The math in both blk_stack_limits() and queue_limit_alignment_offset()
assume that a block device's io_min (aka minimum_io_size) is always a
power-of-2. Fix the math such that it works for non-power-of-2 io_min.
This issue (of alignment_offset != 0) became apparent when testing
dm-thinp with a thinp blocksize that matches a RAID6 stripesize of
1280K. Commit fdfb4c8c1 ("dm thin: set minimum_io_size to pool's data
block size") unlocked the potential for alignment_offset != 0 due to
the dm-thin-pool's io_min possibly being a non-power-of-2.
Signed-off-by: Mike Snitzer <[email protected]>
Cc: [email protected]
---
block/blk-settings.c | 4 ++--
include/linux/blkdev.h | 5 ++---
2 files changed, 4 insertions(+), 5 deletions(-)
diff --git a/block/blk-settings.c b/block/blk-settings.c
index f1a1795..aa02247 100644
--- a/block/blk-settings.c
+++ b/block/blk-settings.c
@@ -574,7 +574,7 @@ int blk_stack_limits(struct queue_limits *t, struct queue_limits *b,
bottom = max(b->physical_block_size, b->io_min) + alignment;
/* Verify that top and bottom intervals line up */
- if (max(top, bottom) & (min(top, bottom) - 1)) {
+ if (max(top, bottom) % min(top, bottom)) {
t->misaligned = 1;
ret = -1;
}
@@ -619,7 +619,7 @@ int blk_stack_limits(struct queue_limits *t, struct queue_limits *b,
/* Find lowest common alignment_offset */
t->alignment_offset = lcm(t->alignment_offset, alignment)
- & (max(t->physical_block_size, t->io_min) - 1);
+ % max(t->physical_block_size, t->io_min);
/* Verify that new alignment_offset is on a logical block boundary */
if (t->alignment_offset & (t->logical_block_size - 1)) {
diff --git a/include/linux/blkdev.h b/include/linux/blkdev.h
index 038b40f..e077b92 100644
--- a/include/linux/blkdev.h
+++ b/include/linux/blkdev.h
@@ -1279,10 +1279,9 @@ static inline int queue_alignment_offset(struct request_queue *q)

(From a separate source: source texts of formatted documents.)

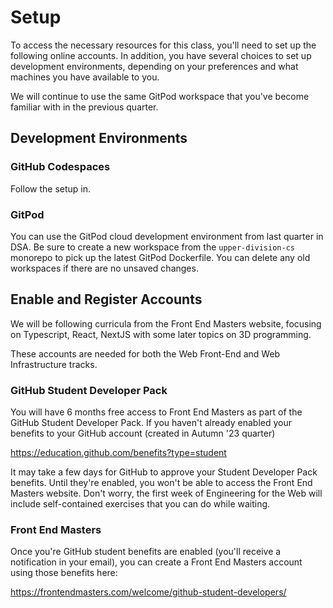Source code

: # Setup

To access the necessary resources for this class, you'll need to set up the following online accounts. In addition, you have several choices to set up development environments, depending on your preferences and what machines you have available to you.


We will continue to use the same GitPod workspace that you've 
become familiar with in the previous quarter.

## Development Environments

### GitHub Codespaces

Follow the setup in.

### GitPod
You can use the GitPod cloud development environment from last quarter in DSA. Be sure to create a new workspace from the `upper-division-cs` monorepo to pick up the latest GitPod Dockerfile. You can delete any old workspaces if there are no unsaved changes.

## Enable and Register Accounts

We will be following curricula from the Front End Masters website,
focusing on Typescript, React, NextJS with some later topics on 3D programming.

These accounts are needed for both the Web Front-End and Web Infrastructure tracks.
### GitHub Student Developer Pack
You will have 6 months free access to Front End Masters as part of
the GitHub Student Developer Pack. If you haven't already enabled 
your benefits to your GitHub account (created in Autumn '23 quarter)

https://education.github.com/benefits?type=student 

It may take a few days for GitHub to approve your Student Developer 
Pack benefits. Until they're enabled, you won't be able to access 
the Front End Masters website. Don't worry, the first week of
Engineering for the Web will include self-contained exercises that
you can do while waiting.

### Front End Masters

Once you're GitHub student benefits are enabled (you'll receive
a notification in your email), you can create a Front End Masters
account using those benefits here:

https://frontendmasters.com/welcome/github-student-developers/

static inline int queue_limit_alignment_offset(struct queue_limits *lim, sector_t sector)
{
unsigned int granularity = max(lim->physical_block_size, lim->io_min);
- unsigned int alignment = (sector << 9) & (granularity - 1);
+ unsigned int alignment = sector_div(sector, granularity >> 9);
- return (granularity + lim->alignment_offset - alignment)
- & (granularity - 1);
+ return (granularity + lim->alignment_offset - alignment) % granularity;
}
static inline int bdev_alignment_offset(struct block_device *bdev)
--
1.8.3.1
On 10/08/2014 04:05 PM, Mike Snitzer wrote:
> The math in both blk_stack_limits() and queue_limit_alignment_offset()
> assume that a block device's io_min (aka minimum_io_size) is always a
> power-of-2. Fix the math such that it works for non-power-of-2 io_min.
>
> This issue (of alignment_offset != 0) became apparent when testing
> dm-thinp with a thinp blocksize that matches a RAID6 stripesize of
> 1280K. Commit fdfb4c8c1 ("dm thin: set minimum_io_size to pool's data
> block size") unlocked the potential for alignment_offset != 0 due to
> the dm-thin-pool's io_min possibly being a non-power-of-2.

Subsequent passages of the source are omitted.